One serious danger which humans face currently is the intrusion of the minds of individuals by some external entities, radiations and energies; a phenomenon made more possible by electronic media. There are situations where external entities take possession of the body and brains of individuals in order to work through such persons in some visible ways. People who offer themselves for such abuses or intrusion are usually people who take substances which put their brains in unstable state. Those who dabble into cults and fetish activities also expose themselves into possible invasion or intrusion.
Double-life phenomenon or a situation where an individual dangles between normalcy and abnormality alternatively, arises from the brain of an individual being occupied by some alien forces. What is meant here by alien forces include discarnate human souls and various electronic-projected radiations or energy. In all such cases an individual would have made his lifestyle and thinking pattern available for an intrusion by some energy similar to his longing or activity. No one is exposed to such dangers arbitrarily, unless a hand of fellowship is extended to diabolical forces.
It is quite common to find people who are not themselves from time to time, resulting from having to accommodate an alien entity, via the brain. Thus from time to time, two different entities compete to impress their volition, namely: the rightful owner of the body and an intruder. This situation may be mild or severe, depending on the strength or weakness of each of the competitors, but in extreme cases such persons are described as insane. Psychiatric cases are of different categories but fundamentally the brain of the patient harbours an alien entity.
Obsessions, propensities and brains being taken over by alien forces, exhibit certain features which can be regular or intermittent. Firstly the individual would rarely know that he has an abnormality which demands psychiatric intervention, especially when the cases are mild. Secondly such persons often succeed in what they do or aspire to achieve, largely because of the bravado and confidence which they exhibit. If they are politicians and rich, they have a large number of followers, admirers and errand boys who can do anything for a fee. Thus corruption spreads in society.

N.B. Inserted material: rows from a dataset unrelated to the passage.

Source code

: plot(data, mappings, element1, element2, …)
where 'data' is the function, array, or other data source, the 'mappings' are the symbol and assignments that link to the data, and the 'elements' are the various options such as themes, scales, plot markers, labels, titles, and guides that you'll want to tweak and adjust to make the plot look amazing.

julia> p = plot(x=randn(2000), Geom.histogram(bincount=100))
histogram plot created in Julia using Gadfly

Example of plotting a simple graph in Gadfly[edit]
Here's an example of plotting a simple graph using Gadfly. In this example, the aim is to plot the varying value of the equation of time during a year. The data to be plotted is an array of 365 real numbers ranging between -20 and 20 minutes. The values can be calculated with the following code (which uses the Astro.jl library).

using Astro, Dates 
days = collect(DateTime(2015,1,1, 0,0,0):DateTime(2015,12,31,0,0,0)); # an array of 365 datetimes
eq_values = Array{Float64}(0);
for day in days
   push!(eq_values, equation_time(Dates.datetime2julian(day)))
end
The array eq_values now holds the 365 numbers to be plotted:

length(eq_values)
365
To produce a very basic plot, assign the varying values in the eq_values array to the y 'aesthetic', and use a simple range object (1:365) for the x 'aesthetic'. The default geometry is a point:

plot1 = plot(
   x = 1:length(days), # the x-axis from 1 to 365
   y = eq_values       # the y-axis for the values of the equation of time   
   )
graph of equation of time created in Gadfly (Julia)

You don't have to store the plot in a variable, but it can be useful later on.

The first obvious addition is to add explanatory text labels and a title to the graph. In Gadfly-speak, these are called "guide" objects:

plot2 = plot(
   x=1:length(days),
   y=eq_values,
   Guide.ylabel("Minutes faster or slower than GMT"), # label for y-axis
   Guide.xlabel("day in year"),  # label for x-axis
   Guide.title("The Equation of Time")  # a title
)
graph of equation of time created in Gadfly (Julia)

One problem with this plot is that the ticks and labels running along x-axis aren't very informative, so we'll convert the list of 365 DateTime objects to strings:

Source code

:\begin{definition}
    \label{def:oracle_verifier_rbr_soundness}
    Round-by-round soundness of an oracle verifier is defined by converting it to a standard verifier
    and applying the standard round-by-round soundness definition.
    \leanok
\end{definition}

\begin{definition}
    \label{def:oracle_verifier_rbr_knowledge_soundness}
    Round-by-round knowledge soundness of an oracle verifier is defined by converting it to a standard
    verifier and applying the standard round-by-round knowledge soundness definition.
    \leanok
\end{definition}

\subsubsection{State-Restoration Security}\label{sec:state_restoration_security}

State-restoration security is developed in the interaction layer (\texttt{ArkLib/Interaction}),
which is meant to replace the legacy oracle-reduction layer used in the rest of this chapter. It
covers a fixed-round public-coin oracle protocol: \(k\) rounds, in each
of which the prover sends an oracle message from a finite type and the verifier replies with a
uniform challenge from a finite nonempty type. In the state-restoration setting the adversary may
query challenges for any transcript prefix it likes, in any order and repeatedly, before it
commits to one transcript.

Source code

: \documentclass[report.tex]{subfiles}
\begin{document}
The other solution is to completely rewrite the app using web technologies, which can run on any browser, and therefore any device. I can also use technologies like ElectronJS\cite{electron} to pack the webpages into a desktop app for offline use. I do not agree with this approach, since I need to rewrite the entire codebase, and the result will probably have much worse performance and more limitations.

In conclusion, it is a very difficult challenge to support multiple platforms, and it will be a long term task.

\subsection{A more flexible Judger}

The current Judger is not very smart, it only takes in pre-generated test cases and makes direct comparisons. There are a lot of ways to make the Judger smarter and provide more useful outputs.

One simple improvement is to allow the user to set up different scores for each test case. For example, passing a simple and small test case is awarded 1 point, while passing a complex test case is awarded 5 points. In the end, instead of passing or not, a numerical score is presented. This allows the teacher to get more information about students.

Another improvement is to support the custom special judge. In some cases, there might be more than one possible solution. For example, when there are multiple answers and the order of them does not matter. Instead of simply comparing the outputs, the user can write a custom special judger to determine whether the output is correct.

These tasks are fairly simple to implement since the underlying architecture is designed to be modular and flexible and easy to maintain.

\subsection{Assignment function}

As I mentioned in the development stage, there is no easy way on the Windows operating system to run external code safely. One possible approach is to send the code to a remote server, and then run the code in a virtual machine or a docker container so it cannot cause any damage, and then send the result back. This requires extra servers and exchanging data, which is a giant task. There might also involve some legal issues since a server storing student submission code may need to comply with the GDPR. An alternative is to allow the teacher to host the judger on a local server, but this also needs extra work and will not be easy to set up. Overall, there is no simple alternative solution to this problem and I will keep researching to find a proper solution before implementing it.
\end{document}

A peculiar danger arising from those whose cases of mental aberrations have grown to the climax, is the possibility of misleading, corrupting and laying foundation for a derailment of the collective consciousness of an unsuspecting populace. Under the cover of immunity, a number of highly placed people in strategic positions but with various forms of obsessive propensities, can plunge a nation into irreparable misfortunes. Is it not possible that a nation can be plunged into a war by leaders whose minds and brains are obsessed with various propensities?
Since birds of same feathers flock together, is it not likely that the peculiar temperament and inclinations of a nation’s leader would result in the assemblage of men and women of similar nature as managers of affairs of the nation? Like an aphrodesiac, vaulting ambition and obsessic propensities serving as the impetus and ladder to greatness, can become such an equivocator that can provoke the desire but can also take away the performance. It would take more than vaulting ambition and obsessive propensities to lead Nigeria out of what we experience currently. Exemplary leaders are usually unobtrusive, not obsessive.

By: Bright Amirize

Dr Amirize is a retired lecturer from the Rivers State University, Port Harcourt.